- _What the task requires_:
Only one span belongs in the answer: the line holding "- SoC 예: Snapdragon 821, 820, 660" through the last line of the entries below, retyped exactly.
○ ○ ○ ○ ○
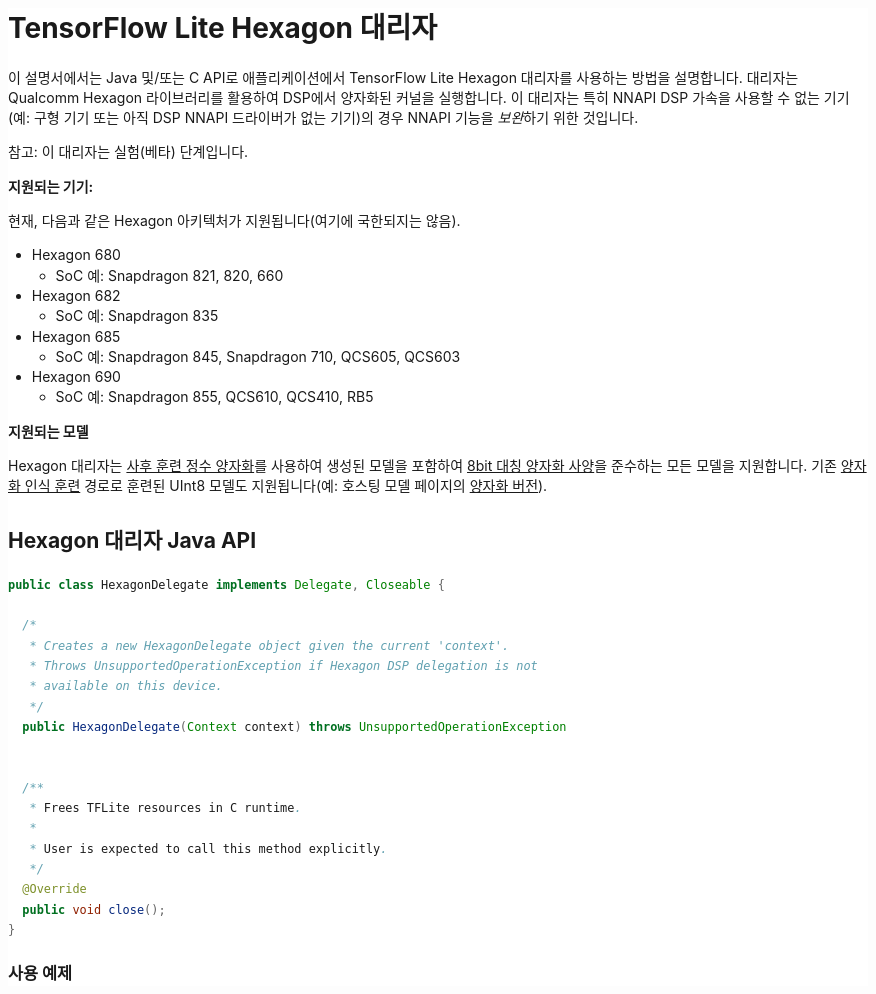 # TensorFlow Lite Hexagon 대리자

이 설명서에서는 Java 및/또는 C API로 애플리케이션에서 TensorFlow Lite Hexagon 대리자를 사용하는 방법을 설명합니다. 대리자는 Qualcomm Hexagon 라이브러리를 활용하여 DSP에서 양자화된 커널을 실행합니다. 이 대리자는 특히 NNAPI DSP 가속을 사용할 수 없는 기기(예: 구형 기기 또는 아직 DSP NNAPI 드라이버가 없는 기기)의 경우 NNAPI 기능을 *보완*하기 위한 것입니다.

참고: 이 대리자는 실험(베타) 단계입니다.

**지원되는 기기:**

현재, 다음과 같은 Hexagon 아키텍처가 지원됩니다(여기에 국한되지는 않음).

- Hexagon 680
    - SoC 예: Snapdragon 821, 820, 660
- Hexagon 682
    - SoC 예: Snapdragon 835
- Hexagon 685
    - SoC 예: Snapdragon 845, Snapdragon 710, QCS605, QCS603
- Hexagon 690
    - SoC 예: Snapdragon 855, QCS610, QCS410, RB5

**지원되는 모델**

Hexagon 대리자는 [사후 훈련 정수 양자화](https://www.tensorflow.org/lite/performance/post_training_integer_quant)를 사용하여 생성된 모델을 포함하여 [8bit 대칭 양자화 사양](https://www.tensorflow.org/lite/performance/quantization_spec)을 준수하는 모든 모델을 지원합니다. 기존 [양자화 인식 훈련](https://github.com/tensorflow/tensorflow/tree/r1.13/tensorflow/contrib/quantize) 경로로 훈련된 UInt8 모델도 지원됩니다(예: 호스팅 모델 페이지의 [양자화 버전](https://www.tensorflow.org/lite/guide/hosted_models#quantized_models)).

## Hexagon 대리자 Java API

```java
public class HexagonDelegate implements Delegate, Closeable {

  /*
   * Creates a new HexagonDelegate object given the current 'context'.
   * Throws UnsupportedOperationException if Hexagon DSP delegation is not
   * available on this device.
   */
  public HexagonDelegate(Context context) throws UnsupportedOperationException


  /**
   * Frees TFLite resources in C runtime.
   *
   * User is expected to call this method explicitly.
   */
  @Override
  public void close();
}
```

### 사용 예제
○ ○ ○ ○ ○
- _Your solution_:
    - SoC 예: Snapdragon 821, 820, 660
- Hexagon 682
    - SoC 예: Snapdragon 835
- Hexagon 685
    - SoC 예: Snapdragon 845, Snapdragon 710, QCS605, QCS603
- Hexagon 690
    - SoC 예: Snapdragon 855, QCS610, QCS410, RB5

**지원되는 모델**

Hexagon 대리자는 [사후 훈련 정수 양자화](https://www.tensorflow.org/lite/performance/post_training_integer_quant)를 사용하여 생성된 모델을 포함하여 [8bit 대칭 양자화 사양](https://www.tensorflow.org/lite/performance/quantization_spec)을 준수하는 모든 모델을 지원합니다. 기존 [양자화 인식 훈련](https://github.com/tensorflow/tensorflow/tree/r1.13/tensorflow/contrib/quantize) 경로로 훈련된 UInt8 모델도 지원됩니다(예: 호스팅 모델 페이지의 [양자화 버전](https://www.tensorflow.org/lite/guide/hosted_models#quantized_models)).

## Hexagon 대리자 Java API

```java
public class HexagonDelegate implements Delegate, Closeable {

  /*
   * Creates a new HexagonDelegate object given the current 'context'.
   * Throws UnsupportedOperationException if Hexagon DSP delegation is not
   * available on this device.
   */
  public HexagonDelegate(Context context) throws UnsupportedOperationException


  /**
   * Frees TFLite resources in C runtime.
   *
   * User is expected to call this method explicitly.
   */
  @Override
  public void close();
}
```

### 사용 예제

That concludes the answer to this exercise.